I was blessed because my brother and I spent the first 9 months living with a cousin in Miami and then we went to live with a maternal aunt and her family. They were our second parents, very loving and caring. The family atmosphere fostered a secure and stable life for the two of us until our parents came to the U.S. My aunt told me that the day we moved away with our parents, she and her husband cried because they had come to love us as their own.
How has the Pedro Pan experience shaped you as a person?
I have learned to overcome adversity and to depend on myself. I have also realized the reality of God and His presence in times of troubles and uncertainty. Somehow during my years of separation from my parents I always felt a gentle presence guiding and leading my life, I also sensed I was being protected from heaven.

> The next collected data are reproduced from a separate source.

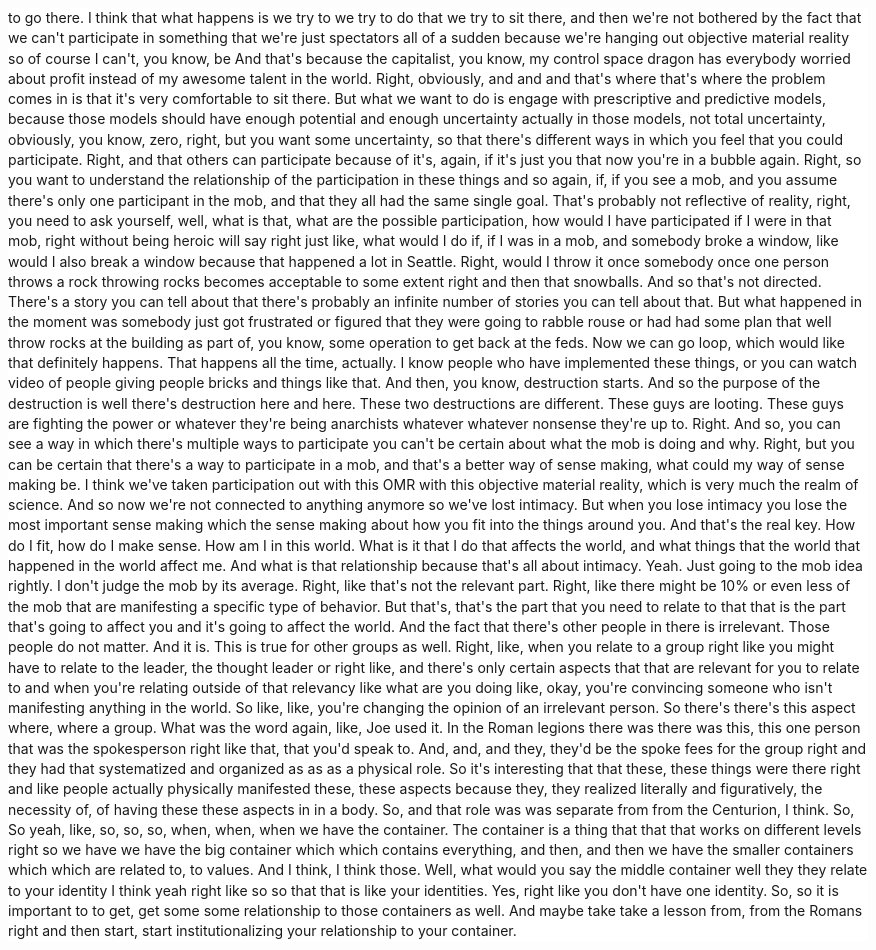 to go there. I think that what happens is we try to we try to do that we try to sit there, and then we're not bothered by the fact that we can't participate in something that we're just spectators all of a sudden because we're hanging out objective material reality so of course I can't, you know, be And that's because the capitalist, you know, my control space dragon has everybody worried about profit instead of my awesome talent in the world. Right, obviously, and and and that's where that's where the problem comes in is that it's very comfortable to sit there. But what we want to do is engage with prescriptive and predictive models, because those models should have enough potential and enough uncertainty actually in those models, not total uncertainty, obviously, you know, zero, right, but you want some uncertainty, so that there's different ways in which you feel that you could participate. Right, and that others can participate because of it's, again, if it's just you that now you're in a bubble again. Right, so you want to understand the relationship of the participation in these things and so again, if, if you see a mob, and you assume there's only one participant in the mob, and that they all had the same single goal. That's probably not reflective of reality, right, you need to ask yourself, well, what is that, what are the possible participation, how would I have participated if I were in that mob, right without being heroic will say right just like, what would I do if, if I was in a mob, and somebody broke a window, like would I also break a window because that happened a lot in Seattle. Right, would I throw it once somebody once one person throws a rock throwing rocks becomes acceptable to some extent right and then that snowballs. And so that's not directed. There's a story you can tell about that there's probably an infinite number of stories you can tell about that. But what happened in the moment was somebody just got frustrated or figured that they were going to rabble rouse or had had some plan that well throw rocks at the building as part of, you know, some operation to get back at the feds. Now we can go loop, which would like that definitely happens. That happens all the time, actually. I know people who have implemented these things, or you can watch video of people giving people bricks and things like that. And then, you know, destruction starts. And so the purpose of the destruction is well there's destruction here and here. These two destructions are different. These guys are looting. These guys are fighting the power or whatever they're being anarchists whatever whatever nonsense they're up to. Right. And so, you can see a way in which there's multiple ways to participate you can't be certain about what the mob is doing and why. Right, but you can be certain that there's a way to participate in a mob, and that's a better way of sense making, what could my way of sense making be. I think we've taken participation out with this OMR with this objective material reality, which is very much the realm of science. And so now we're not connected to anything anymore so we've lost intimacy. But when you lose intimacy you lose the most important sense making which the sense making about how you fit into the things around you. And that's the real key. How do I fit, how do I make sense. How am I in this world. What is it that I do that affects the world, and what things that the world that happened in the world affect me. And what is that relationship because that's all about intimacy. Yeah. Just going to the mob idea rightly. I don't judge the mob by its average. Right, like that's not the relevant part. Right, like there might be 10% or even less of the mob that are manifesting a specific type of behavior. But that's, that's the part that you need to relate to that that is the part that's going to affect you and it's going to affect the world. And the fact that there's other people in there is irrelevant. Those people do not matter. And it is. This is true for other groups as well. Right, like, when you relate to a group right like you might have to relate to the leader, the thought leader or right like, and there's only certain aspects that that are relevant for you to relate to and when you're relating outside of that relevancy like what are you doing like, okay, you're convincing someone who isn't manifesting anything in the world. So like, like, you're changing the opinion of an irrelevant person. So there's there's this aspect where, where a group. What was the word again, like, Joe used it. In the Roman legions there was there was this, this one person that was the spokesperson right like that, that you'd speak to. And, and, and they, they'd be the spoke fees for the group right and they had that systematized and organized as as as a physical role. So it's interesting that that these, these things were there right and like people actually physically manifested these, these aspects because they, they realized literally and figuratively, the necessity of, of having these these aspects in in a body. So, and that role was was separate from from the Centurion, I think. So, So yeah, like, so, so, so, when, when, when we have the container. The container is a thing that that that works on different levels right so we have we have the big container which which contains everything, and then, and then we have the smaller containers which which are related to, to values. And I think, I think those. Well, what would you say the middle container well they they relate to your identity I think yeah right like so so that that is like your identities. Yes, right like you don't have one identity. So, so it is important to to get, get some some relationship to those containers as well. And maybe take take a lesson from, from the Romans right and then start, start institutionalizing your relationship to your container.
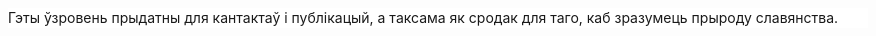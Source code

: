 Гэты ўзровень прыдатны для кантактаў і публікацый, а таксама як сродак для таго, каб зразумець прыроду славянства.

[1]: ../vocabulary/derivation.md

[2]: http://steen.free.fr/interslavic/voting_machine.html

[3]: http://en.wikibooks.org/wiki/False_Friends_of_the_Slavist

[4]: ../vocabulary/derivation.md#proto-slavic

[5]: http://steen.free.fr/interslavic/slavic_pronouns.html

I understand you had a public launch of Footprints in Miami recently. How was the book received?
On July 19th, the official launch of the book took place. I actually did not get a shipment of books until this past Wednesday. The book was made available by www.Amazon.com.on July 9th. The presentation went very well, I selected a few people profiled in the book and expanded on their lives and activities in the U.S. Some of the people I talked about were born in this country in the 1800s of Cuban origin and this made the audience want to know more about the book. I was especially happy that a good group of Pedro Pans attended the book reading.
It is clear you love your homeland and have a desire to share that passion through your writing. Do you think you’ve exhausted the number of Cuban Americans who have distinguished themselves in the United States, or is there room for a third book?
There is definitely room for a third book. During my research for this last book I intentionally omitted many sports figures because they would “occupy” too much space and some folks are not interested in sports. I wanted to provide a balance that represented many sectors, such as business, education, politics, music, etc. I want my readers to enjoy a cross-sectional view of what Cubans have done and do to enrich this great country.
What is the one thing you hope people take from both books, Legacy and Footprints?
I want people to understand that although the Cuban-American community is only 3.6% of the Hispanic population within the United States, our contributions and impact in American society is something we should be proud of. The books are also a testimony to the greatness of what America offers immigrants: an opportunity to excel, grow and reap the benefits that a free and democratic society provides to those who work hard and sacrifice. I do agree: there is no free lunch.
For my review of The Cubans: Our Footprints Across America, go to www.Amazon.com.
About the author:
Fernando “Fernán” Hernández is a graduate of Power Memorial Academy in Manhattan and St. Thomas University in Miami, where he earned undergraduate and graduate degrees in Communication Arts and Management. Besides The Cubans: Our Legacy in the United States and The Cubans: Our Footprints Across America, Hernández is the author of Spanish-language books, Potaje, and Lo que aprendí de mi perro, and has written a short story, Knutts’ Cases about fictional psychiatrist R. U. Knutts. His work also appears in the anthology Un Horizonte Literario: Poesías, Cuentos y Algo Más. He and his wife Josie have two adult children and make their home in Miami, Florida.